## WHAT TO PRODUCE
Once you have read the entries, copy all of them exactly.
===== SOURCE DATA
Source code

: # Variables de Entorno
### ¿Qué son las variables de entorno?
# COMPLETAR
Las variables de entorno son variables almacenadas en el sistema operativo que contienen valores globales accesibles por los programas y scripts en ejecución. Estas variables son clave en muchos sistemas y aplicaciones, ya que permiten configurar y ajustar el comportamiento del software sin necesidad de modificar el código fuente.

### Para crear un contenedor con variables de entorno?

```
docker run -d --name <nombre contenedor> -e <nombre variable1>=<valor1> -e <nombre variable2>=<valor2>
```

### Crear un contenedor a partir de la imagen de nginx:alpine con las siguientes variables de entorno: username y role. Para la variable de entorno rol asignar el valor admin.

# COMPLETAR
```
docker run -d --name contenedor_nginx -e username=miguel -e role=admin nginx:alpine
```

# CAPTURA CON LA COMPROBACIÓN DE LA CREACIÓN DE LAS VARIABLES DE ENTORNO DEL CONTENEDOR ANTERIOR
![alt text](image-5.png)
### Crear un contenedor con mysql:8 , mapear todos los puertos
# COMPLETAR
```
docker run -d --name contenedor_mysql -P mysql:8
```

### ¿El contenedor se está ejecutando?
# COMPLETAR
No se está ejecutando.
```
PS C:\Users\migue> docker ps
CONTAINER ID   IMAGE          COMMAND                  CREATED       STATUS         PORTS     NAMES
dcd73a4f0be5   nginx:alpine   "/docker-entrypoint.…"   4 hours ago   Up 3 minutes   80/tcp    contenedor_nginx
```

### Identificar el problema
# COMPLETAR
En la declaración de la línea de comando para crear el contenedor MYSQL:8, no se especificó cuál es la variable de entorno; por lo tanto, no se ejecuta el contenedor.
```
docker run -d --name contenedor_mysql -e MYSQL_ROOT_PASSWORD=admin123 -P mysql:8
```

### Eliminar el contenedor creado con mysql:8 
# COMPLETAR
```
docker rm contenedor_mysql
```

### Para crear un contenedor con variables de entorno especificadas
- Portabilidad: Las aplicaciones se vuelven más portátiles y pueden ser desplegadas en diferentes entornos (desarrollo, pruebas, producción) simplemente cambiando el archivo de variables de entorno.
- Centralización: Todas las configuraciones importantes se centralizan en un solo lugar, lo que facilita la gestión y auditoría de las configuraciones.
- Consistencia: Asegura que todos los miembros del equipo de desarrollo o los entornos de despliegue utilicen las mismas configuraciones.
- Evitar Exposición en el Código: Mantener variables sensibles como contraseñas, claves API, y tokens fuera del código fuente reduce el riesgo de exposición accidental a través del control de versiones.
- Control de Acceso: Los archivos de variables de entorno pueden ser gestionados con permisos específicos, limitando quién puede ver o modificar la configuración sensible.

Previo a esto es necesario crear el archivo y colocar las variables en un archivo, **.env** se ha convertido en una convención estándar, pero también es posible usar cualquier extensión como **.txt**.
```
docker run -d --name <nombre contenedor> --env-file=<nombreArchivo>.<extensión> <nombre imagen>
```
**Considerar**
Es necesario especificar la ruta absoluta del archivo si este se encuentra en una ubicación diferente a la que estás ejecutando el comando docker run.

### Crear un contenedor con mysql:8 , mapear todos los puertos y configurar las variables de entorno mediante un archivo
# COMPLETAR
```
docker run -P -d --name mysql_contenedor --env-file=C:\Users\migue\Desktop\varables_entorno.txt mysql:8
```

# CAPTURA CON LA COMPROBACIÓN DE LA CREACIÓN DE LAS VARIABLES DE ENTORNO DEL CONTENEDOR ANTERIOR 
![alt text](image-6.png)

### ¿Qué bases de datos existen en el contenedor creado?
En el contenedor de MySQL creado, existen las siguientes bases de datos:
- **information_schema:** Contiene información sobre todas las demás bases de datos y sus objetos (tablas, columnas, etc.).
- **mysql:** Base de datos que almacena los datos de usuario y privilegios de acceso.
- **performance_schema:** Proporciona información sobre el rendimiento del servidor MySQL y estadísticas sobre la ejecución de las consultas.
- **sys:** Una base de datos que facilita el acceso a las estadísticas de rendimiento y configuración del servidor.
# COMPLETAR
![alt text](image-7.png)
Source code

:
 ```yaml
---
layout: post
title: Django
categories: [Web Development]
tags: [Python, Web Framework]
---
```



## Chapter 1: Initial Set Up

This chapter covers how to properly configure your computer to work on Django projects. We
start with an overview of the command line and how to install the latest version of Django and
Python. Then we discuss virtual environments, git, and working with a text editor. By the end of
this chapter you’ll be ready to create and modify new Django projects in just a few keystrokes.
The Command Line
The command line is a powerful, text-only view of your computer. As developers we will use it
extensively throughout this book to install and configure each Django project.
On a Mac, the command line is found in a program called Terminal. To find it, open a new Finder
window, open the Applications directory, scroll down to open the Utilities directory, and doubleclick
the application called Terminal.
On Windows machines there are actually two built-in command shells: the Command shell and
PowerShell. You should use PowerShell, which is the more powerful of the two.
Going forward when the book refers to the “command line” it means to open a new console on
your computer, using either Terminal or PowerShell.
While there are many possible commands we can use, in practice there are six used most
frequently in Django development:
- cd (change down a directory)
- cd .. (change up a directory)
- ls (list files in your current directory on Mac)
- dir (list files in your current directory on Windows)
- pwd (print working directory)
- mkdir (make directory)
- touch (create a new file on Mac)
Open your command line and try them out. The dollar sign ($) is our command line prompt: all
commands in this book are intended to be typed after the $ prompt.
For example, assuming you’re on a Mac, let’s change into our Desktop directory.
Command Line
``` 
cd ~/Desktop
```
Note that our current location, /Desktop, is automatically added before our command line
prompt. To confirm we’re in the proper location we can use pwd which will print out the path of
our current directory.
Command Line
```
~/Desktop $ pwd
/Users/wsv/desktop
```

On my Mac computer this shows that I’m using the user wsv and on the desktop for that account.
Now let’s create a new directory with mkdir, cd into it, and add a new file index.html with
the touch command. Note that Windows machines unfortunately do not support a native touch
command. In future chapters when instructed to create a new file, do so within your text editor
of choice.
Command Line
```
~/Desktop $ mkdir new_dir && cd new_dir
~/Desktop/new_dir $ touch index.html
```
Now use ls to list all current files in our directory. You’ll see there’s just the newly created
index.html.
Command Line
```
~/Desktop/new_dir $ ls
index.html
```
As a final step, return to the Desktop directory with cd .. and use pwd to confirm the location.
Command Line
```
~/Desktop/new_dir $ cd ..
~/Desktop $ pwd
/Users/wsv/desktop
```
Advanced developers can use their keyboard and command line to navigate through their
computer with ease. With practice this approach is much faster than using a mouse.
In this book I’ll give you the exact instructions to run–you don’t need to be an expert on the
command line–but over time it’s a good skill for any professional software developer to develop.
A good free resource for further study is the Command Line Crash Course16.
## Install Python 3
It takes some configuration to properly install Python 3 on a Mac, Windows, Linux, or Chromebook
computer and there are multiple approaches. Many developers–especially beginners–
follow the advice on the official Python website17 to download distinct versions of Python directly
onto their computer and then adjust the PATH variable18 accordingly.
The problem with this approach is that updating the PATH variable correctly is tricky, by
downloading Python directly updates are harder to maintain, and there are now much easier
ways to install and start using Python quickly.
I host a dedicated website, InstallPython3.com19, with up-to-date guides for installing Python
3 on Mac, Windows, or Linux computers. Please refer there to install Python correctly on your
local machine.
==========
## YOUR SOLUTION
Source code

: # Variables de Entorno
### ¿Qué son las variables de entorno?
# COMPLETAR
Las variables de entorno son variables almacenadas en el sistema operativo que contienen valores globales accesibles por los programas y scripts en ejecución. Estas variables son clave en muchos sistemas y aplicaciones, ya que permiten configurar y ajustar el comportamiento del software sin necesidad de modificar el código fuente.

### Para crear un contenedor con variables de entorno?

```
docker run -d --name <nombre contenedor> -e <nombre variable1>=<valor1> -e <nombre variable2>=<valor2>
```

### Crear un contenedor a partir de la imagen de nginx:alpine con las siguientes variables de entorno: username y role. Para la variable de entorno rol asignar el valor admin.

# COMPLETAR
```
docker run -d --name contenedor_nginx -e username=miguel -e role=admin nginx:alpine
```

# CAPTURA CON LA COMPROBACIÓN DE LA CREACIÓN DE LAS VARIABLES DE ENTORNO DEL CONTENEDOR ANTERIOR
![alt text](image-5.png)
### Crear un contenedor con mysql:8 , mapear todos los puertos
# COMPLETAR
```
docker run -d --name contenedor_mysql -P mysql:8
```

### ¿El contenedor se está ejecutando?
# COMPLETAR
No se está ejecutando.
```
PS C:\Users\migue> docker ps
CONTAINER ID   IMAGE          COMMAND                  CREATED       STATUS         PORTS     NAMES
dcd73a4f0be5   nginx:alpine   "/docker-entrypoint.…"   4 hours ago   Up 3 minutes   80/tcp    contenedor_nginx
```

### Identificar el problema
# COMPLETAR
En la declaración de la línea de comando para crear el contenedor MYSQL:8, no se especificó cuál es la variable de entorno; por lo tanto, no se ejecuta el contenedor.
```
docker run -d --name contenedor_mysql -e MYSQL_ROOT_PASSWORD=admin123 -P mysql:8
```

### Eliminar el contenedor creado con mysql:8 
# COMPLETAR
```
docker rm contenedor_mysql
```

### Para crear un contenedor con variables de entorno especificadas
- Portabilidad: Las aplicaciones se vuelven más portátiles y pueden ser desplegadas en diferentes entornos (desarrollo, pruebas, producción) simplemente cambiando el archivo de variables de entorno.
- Centralización: Todas las configuraciones importantes se centralizan en un solo lugar, lo que facilita la gestión y auditoría de las configuraciones.
- Consistencia: Asegura que todos los miembros del equipo de desarrollo o los entornos de despliegue utilicen las mismas configuraciones.
- Evitar Exposición en el Código: Mantener variables sensibles como contraseñas, claves API, y tokens fuera del código fuente reduce el riesgo de exposición accidental a través del control de versiones.
- Control de Acceso: Los archivos de variables de entorno pueden ser gestionados con permisos específicos, limitando quién puede ver o modificar la configuración sensible.

Previo a esto es necesario crear el archivo y colocar las variables en un archivo, **.env** se ha convertido en una convención estándar, pero también es posible usar cualquier extensión como **.txt**.
```
docker run -d --name <nombre contenedor> --env-file=<nombreArchivo>.<extensión> <nombre imagen>
```
**Considerar**
Es necesario especificar la ruta absoluta del archivo si este se encuentra en una ubicación diferente a la que estás ejecutando el comando docker run.

### Crear un contenedor con mysql:8 , mapear todos los puertos y configurar las variables de entorno mediante un archivo
# COMPLETAR
```
docker run -P -d --name mysql_contenedor --env-file=C:\Users\migue\Desktop\varables_entorno.txt mysql:8
```

# CAPTURA CON LA COMPROBACIÓN DE LA CREACIÓN DE LAS VARIABLES DE ENTORNO DEL CONTENEDOR ANTERIOR 
![alt text](image-6.png)

### ¿Qué bases de datos existen en el contenedor creado?
En el contenedor de MySQL creado, existen las siguientes bases de datos:
- **information_schema:** Contiene información sobre todas las demás bases de datos y sus objetos (tablas, columnas, etc.).
- **mysql:** Base de datos que almacena los datos de usuario y privilegios de acceso.
- **performance_schema:** Proporciona información sobre el rendimiento del servidor MySQL y estadísticas sobre la ejecución de las consultas.
- **sys:** Una base de datos que facilita el acceso a las estadísticas de rendimiento y configuración del servidor.
# COMPLETAR
![alt text](image-7.png)
Source code

:
 ```yaml
---
layout: post
title: Django
categories: [Web Development]
tags: [Python, Web Framework]
---
```



## Chapter 1: Initial Set Up

This chapter covers how to properly configure your computer to work on Django projects. We
start with an overview of the command line and how to install the latest version of Django and
Python. Then we discuss virtual environments, git, and working with a text editor. By the end of
this chapter you’ll be ready to create and modify new Django projects in just a few keystrokes.
The Command Line
The command line is a powerful, text-only view of your computer. As developers we will use it
extensively throughout this book to install and configure each Django project.
On a Mac, the command line is found in a program called Terminal. To find it, open a new Finder
window, open the Applications directory, scroll down to open the Utilities directory, and doubleclick
the application called Terminal.
On Windows machines there are actually two built-in command shells: the Command shell and
PowerShell. You should use PowerShell, which is the more powerful of the two.
Going forward when the book refers to the “command line” it means to open a new console on
your computer, using either Terminal or PowerShell.
While there are many possible commands we can use, in practice there are six used most
frequently in Django development:
- cd (change down a directory)
- cd .. (change up a directory)
- ls (list files in your current directory on Mac)
- dir (list files in your current directory on Windows)
- pwd (print working directory)
- mkdir (make directory)
- touch (create a new file on Mac)
Open your command line and try them out. The dollar sign ($) is our command line prompt: all
commands in this book are intended to be typed after the $ prompt.
For example, assuming you’re on a Mac, let’s change into our Desktop directory.
Command Line
``` 
cd ~/Desktop
```
Note that our current location, /Desktop, is automatically added before our command line
prompt. To confirm we’re in the proper location we can use pwd which will print out the path of
our current directory.
Command Line
```
~/Desktop $ pwd
/Users/wsv/desktop
```

On my Mac computer this shows that I’m using the user wsv and on the desktop for that account.
Now let’s create a new directory with mkdir, cd into it, and add a new file index.html with
the touch command. Note that Windows machines unfortunately do not support a native touch
command. In future chapters when instructed to create a new file, do so within your text editor
of choice.
Command Line
```
~/Desktop $ mkdir new_dir && cd new_dir
~/Desktop/new_dir $ touch index.html
```
Now use ls to list all current files in our directory. You’ll see there’s just the newly created
index.html.
Command Line
```
~/Desktop/new_dir $ ls
index.html
```
As a final step, return to the Desktop directory with cd .. and use pwd to confirm the location.
Command Line
```
~/Desktop/new_dir $ cd ..
~/Desktop $ pwd
/Users/wsv/desktop
```
Advanced developers can use their keyboard and command line to navigate through their
computer with ease. With practice this approach is much faster than using a mouse.
In this book I’ll give you the exact instructions to run–you don’t need to be an expert on the
command line–but over time it’s a good skill for any professional software developer to develop.
A good free resource for further study is the Command Line Crash Course16.
## Install Python 3
It takes some configuration to properly install Python 3 on a Mac, Windows, Linux, or Chromebook
computer and there are multiple approaches. Many developers–especially beginners–
follow the advice on the official Python website17 to download distinct versions of Python directly
onto their computer and then adjust the PATH variable18 accordingly.
The problem with this approach is that updating the PATH variable correctly is tricky, by
downloading Python directly updates are harder to maintain, and there are now much easier
ways to install and start using Python quickly.
I host a dedicated website, InstallPython3.com19, with up-to-date guides for installing Python
3 on Mac, Windows, or Linux computers. Please refer there to install Python correctly on your
local machine.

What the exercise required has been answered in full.